**TASK INSTRUCTIONS:**
Retype, word for word, each line between the lines holding "integer omp\_get\_ancestor\_thread\_num" and "integer omp\_get\_num\_teams", inclusive, and leave the rest of the data alone.

───

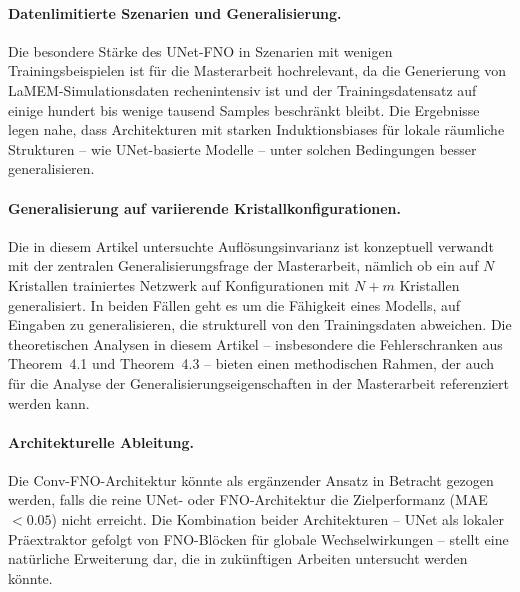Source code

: \documentclass[a4paper,12pt]{article}
\begin{document}
\paragraph{Datenlimitierte Szenarien und Generalisierung.} Die besondere Stärke des UNet-FNO in Szenarien mit wenigen Trainingsbeispielen ist für die Masterarbeit hochrelevant, da die Generierung von LaMEM-Simulationsdaten rechenintensiv ist und der Trainingsdatensatz auf einige hundert bis wenige tausend Samples beschränkt bleibt. Die Ergebnisse legen nahe, dass Architekturen mit starken Induktionsbiases für lokale räumliche Strukturen -- wie UNet-basierte Modelle -- unter solchen Bedingungen besser generalisieren.

\paragraph{Generalisierung auf variierende Kristallkonfigurationen.} Die in diesem Artikel untersuchte Auflösungsinvarianz ist konzeptuell verwandt mit der zentralen Generalisierungsfrage der Masterarbeit, nämlich ob ein auf $N$ Kristallen trainiertes Netzwerk auf Konfigurationen mit $N+m$ Kristallen generalisiert. In beiden Fällen geht es um die Fähigkeit eines Modells, auf Eingaben zu generalisieren, die strukturell von den Trainingsdaten abweichen. Die theoretischen Analysen in diesem Artikel -- insbesondere die Fehlerschranken aus Theorem~4.1 und Theorem~4.3 -- bieten einen methodischen Rahmen, der auch für die Analyse der Generalisierungseigenschaften in der Masterarbeit referenziert werden kann.

\paragraph{Architekturelle Ableitung.} Die Conv-FNO-Architektur könnte als ergänzender Ansatz in Betracht gezogen werden, falls die reine UNet- oder FNO-Architektur die Zielperformanz (MAE $< 0.05$) nicht erreicht. Die Kombination beider Architekturen -- UNet als lokaler Präextraktor gefolgt von FNO-Blöcken für globale Wechselwirkungen -- stellt eine natürliche Erweiterung dar, die in zukünftigen Arbeiten untersucht werden könnte.
\end{document}

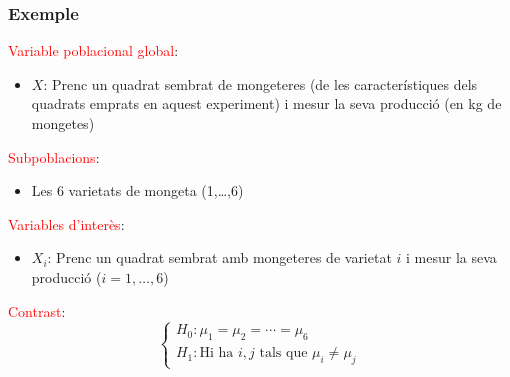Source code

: \documentclass[12pt,t]{beamer}
\newcommand{\red}[1]{\textcolor{red}{#1}}
\theoremstyle{plain}
\theoremstyle{definition}
\begin{document}
\begin{frame}
\frametitle{Exemple}

\red{Variable poblacional global}: 
\begin{itemize}
\item $X$: Prenc un quadrat sembrat de mongeteres (de les característiques dels quadrats emprats en aquest experiment) i mesur la seva producció (en kg de mongetes)\medskip
\end{itemize}

\red{Subpoblacions}: 
\begin{itemize}
\item Les 6 varietats de mongeta (1,\ldots,6)\medskip
\end{itemize}

\red{Variables d'interès}: 
\begin{itemize}
\item $X_i$: Prenc un quadrat sembrat amb mongeteres de varietat $i$ i mesur la seva producció ($i=1,\ldots,6$)
\end{itemize}

\red{Contrast}: 
$$
\left\{
\begin{array}{l}
H_0 : \mu_1=\mu_{2}=\cdots=\mu_{6} \\
H_1 : \mbox{Hi ha  }i,j\mbox{ tals que }  \mu_i \not=\mu_j
\end{array}
\right.
$$
\end{frame}
\end{document}
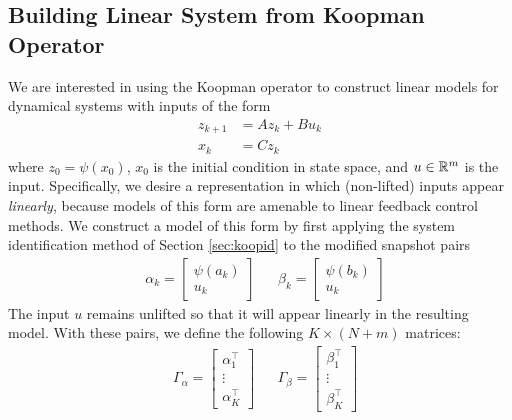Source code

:\subsection{Building Linear System from Koopman Operator}

We are interested in using the Koopman operator to construct linear models for dynamical systems with inputs of the form
\begin{equation}
\begin{aligned}
    z_{k+1} &= A z_k + B u_k \\
    x_k &= C z_k
    \label{eq:linSys}
\end{aligned}
\end{equation}
where $z_0 = \psi(x_0)$, $x_0$ is the initial condition in state space, and $u \in \mathbb{R}^m$ is the input.
Specifically, we desire a representation in which (non-lifted) inputs appear \emph{linearly}, because models of this form are amenable to linear feedback control methods.
We construct a model of this form by first applying the system identification method of Section \ref{sec:koopid} to the modified snapshot pairs
\begin{align}
    &\alpha_k = \begin{bmatrix} \psi(a_k) \\ u_k \end{bmatrix} 
    &&\beta_k = \begin{bmatrix} \psi(b_k) \\ u_k \end{bmatrix} 
\end{align}
The input $u$ remains unlifted so that it will appear linearly in the resulting model.
With these pairs, we define the following ${K \times (N + m)}$ matrices:
\begin{align}
    &\Gamma_\alpha = \begin{bmatrix} \alpha_1^\top \\ \vdots \\  \alpha_K^\top \end{bmatrix}
    &&\Gamma_\beta = \begin{bmatrix} \beta_1^\top \\ \vdots \\  \beta_K^\top \end{bmatrix}
    \label{eq:Gamma}
\end{align}
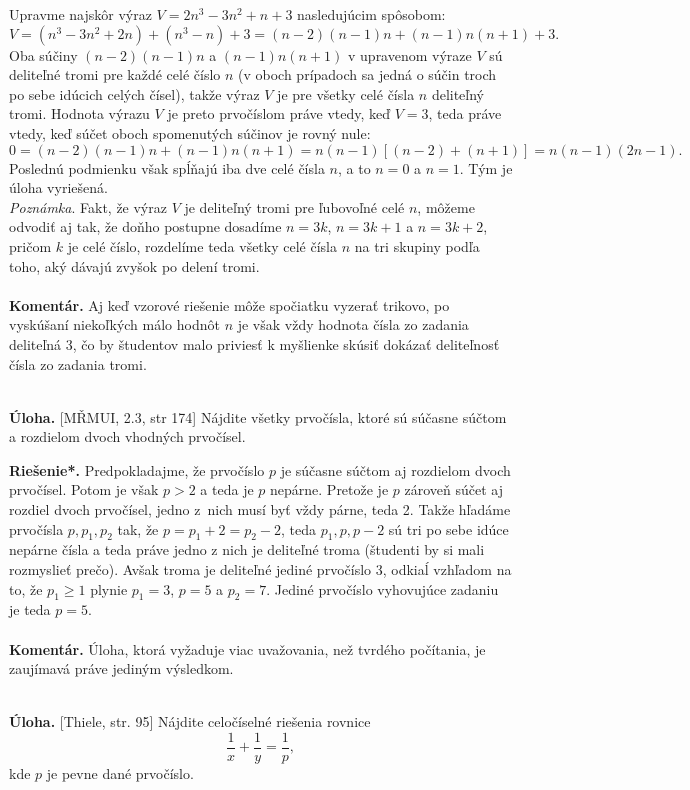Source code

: \documentclass[11pt,a4paper,oneside,final]{book}
\newcommand{\kom}{\textbf{Komentár.} }
\newcommand{\ul}{\textbf{Úloha.} }
\newcommand{\rieh}{\textbf{Riešenie*.} }
\begin{document}
Upravme najskôr výraz $V = 2n^3 - 3n^2 + n + 3$ nasledujúcim spôsobom:
$$V = (n^3 - 3n^2+ 2n) + (n^3 - n) + 3 = (n - 2)(n - 1)n + (n - 1)n(n + 1) + 3.$$
Oba súčiny $(n-2)(n-1)n$ a $(n-1)n(n+1)$ v upravenom výraze $V$ sú deliteľné tromi pre každé celé číslo $n$ (v oboch prípadoch sa jedná o súčin troch po sebe idúcich celých čísel), takže výraz $V$ je pre všetky celé čísla $n$ deliteľný tromi. Hodnota výrazu $V$ je preto prvočíslom práve vtedy, keď $V = 3$, teda práve vtedy, keď súčet oboch spomenutých súčinov je rovný nule:
$$0 = (n - 2)(n - 1)n + (n - 1)n(n + 1) = n(n - 1)[(n - 2) + (n + 1)] = n(n - 1)(2n - 1).$$
Poslednú podmienku však spĺňajú iba dve celé čísla $n$, a to $n = 0$ a $n = 1$. Tým je úloha vyriešená.\\
\textit{Poznámka}. Fakt, že výraz $V$ je deliteľný tromi pre ľubovoľné celé $n$, môžeme odvodiť aj tak, že doňho postupne dosadíme $n = 3k$, $n = 3k + 1$ a $n = 3k + 2$, pričom $k$ je celé číslo, rozdelíme teda všetky celé čísla $n$ na tri skupiny podľa toho, aký dávajú zvyšok po delení tromi.\\
\\
\kom Aj keď vzorové riešenie môže spočiatku vyzerať trikovo, po vyskúšaní niekoľkých málo hodnôt $n$ je však vždy hodnota čísla zo zadania deliteľná 3, čo by študentov malo priviesť k myšlienke skúsiť dokázať deliteľnosť čísla zo zadania tromi.\\
\\
\begin{tcolorbox}[breakable,notitle,boxrule=0pt,colback=light-gray,colframe=light-gray]\ul [MŘMUI, 2.3, str 174] Nájdite všetky prvočísla, ktoré sú súčasne súčtom a rozdielom dvoch vhodných prvočísel.

\end{tcolorbox}

\rieh Predpokladajme, že prvočíslo $p$ je súčasne súčtom aj rozdielom dvoch prvočísel. Potom je však $p>2$ a teda je $p$ nepárne. Pretože je $p$ zároveň súčet aj rozdiel dvoch prvočísel, jedno z~nich musí byť vždy párne, teda 2. Takže hľadáme prvočísla $p, p_1, p_2$ tak, že $p=p_1+2=p_2-2$, teda $p_1, p, p-2$ sú tri po sebe idúce nepárne čísla a teda práve jedno z nich je deliteľné troma (študenti by si mali rozmyslieť prečo). Avšak troma je deliteľné jediné prvočíslo 3, odkiaĺ vzhľadom na to, že $p_1\geq 1$ plynie $p_1=3$, $p=5$ a $p_2=7$. Jediné prvočíslo vyhovujúce zadaniu je teda $p=5$.\\
\\
\kom Úloha, ktorá vyžaduje viac uvažovania, než tvrdého počítania, je zaujímavá práve jediným výsledkom.\\
\\
\begin{tcolorbox}[breakable,notitle,boxrule=0pt,colback=light-gray,colframe=light-gray]\ul [Thiele, str. 95] Nájdite celočíselné riešenia rovnice $$\frac{1}{x}+\frac{1}{y}=\frac{1}{p},$$ kde $p$ je pevne dané prvočíslo.

\end{tcolorbox}
\end{document}
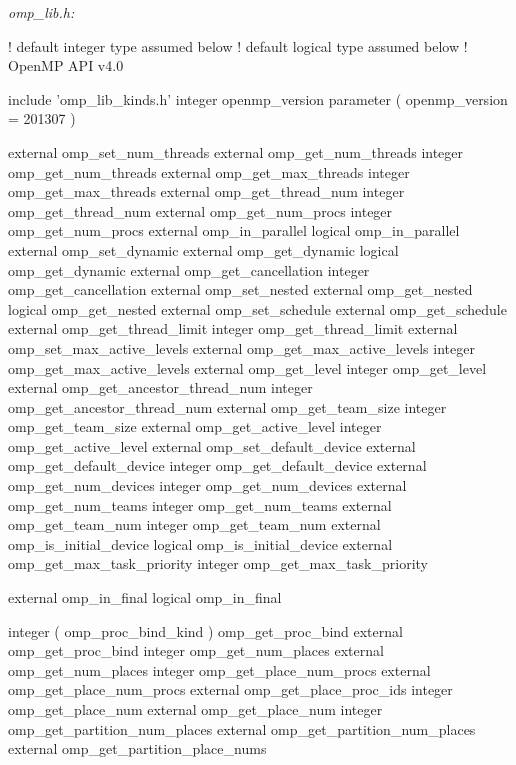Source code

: \emph{omp\_lib.h:}

{\small \begin{codepar}
! default integer type assumed below
! default logical type assumed below
! OpenMP API v4.0

     include 'omp\_lib\_kinds.h'
     integer openmp\_version
     parameter ( openmp\_version = 201307 )

     external omp\_set\_num\_threads
     external omp\_get\_num\_threads
     integer omp\_get\_num\_threads
     external omp\_get\_max\_threads
     integer omp\_get\_max\_threads
     external omp\_get\_thread\_num
     integer omp\_get\_thread\_num
     external omp\_get\_num\_procs
     integer omp\_get\_num\_procs
     external omp\_in\_parallel
     logical omp\_in\_parallel
     external omp\_set\_dynamic
     external omp\_get\_dynamic
     logical omp\_get\_dynamic
     external omp\_get\_cancellation
     integer omp\_get\_cancellation
     external omp\_set\_nested
     external omp\_get\_nested
     logical omp\_get\_nested
     external omp\_set\_schedule
     external omp\_get\_schedule
     external omp\_get\_thread\_limit
     integer omp\_get\_thread\_limit
     external omp\_set\_max\_active\_levels
     external omp\_get\_max\_active\_levels
     integer omp\_get\_max\_active\_levels
     external omp\_get\_level
     integer omp\_get\_level
     external omp\_get\_ancestor\_thread\_num
     integer omp\_get\_ancestor\_thread\_num
     external omp\_get\_team\_size
     integer omp\_get\_team\_size
     external omp\_get\_active\_level
     integer omp\_get\_active\_level
     external omp\_set\_default\_device
     external omp\_get\_default\_device
     integer omp\_get\_default\_device
     external omp\_get\_num\_devices
     integer omp\_get\_num\_devices
     external omp\_get\_num\_teams
     integer omp\_get\_num\_teams
     external omp\_get\_team\_num
     integer omp\_get\_team\_num
     external omp\_is\_initial\_device
     logical omp\_is\_initial\_device
     external omp\_get\_max\_task\_priority
     integer omp\_get\_max\_task\_priority

     external omp\_in\_final
     logical omp\_in\_final

     integer ( omp\_proc\_bind\_kind ) omp\_get\_proc\_bind
     external omp\_get\_proc\_bind
     integer omp\_get\_num\_places
     external omp\_get\_num\_places
     integer omp\_get\_place\_num\_procs
     external omp\_get\_place\_num\_procs
     external omp\_get\_place\_proc\_ids
     integer omp\_get\_place\_num
     external omp\_get\_place\_num
     integer omp\_get\_partition\_num\_places
     external omp\_get\_partition\_num\_places
     external omp\_get\_partition\_place\_nums
     

\end{codepar}}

───

**REPLY:**
     integer omp\_get\_ancestor\_thread\_num
     external omp\_get\_team\_size
     integer omp\_get\_team\_size
     external omp\_get\_active\_level
     integer omp\_get\_active\_level
     external omp\_set\_default\_device
     external omp\_get\_default\_device
     integer omp\_get\_default\_device
     external omp\_get\_num\_devices
     integer omp\_get\_num\_devices
     external omp\_get\_num\_teams
     integer omp\_get\_num\_teams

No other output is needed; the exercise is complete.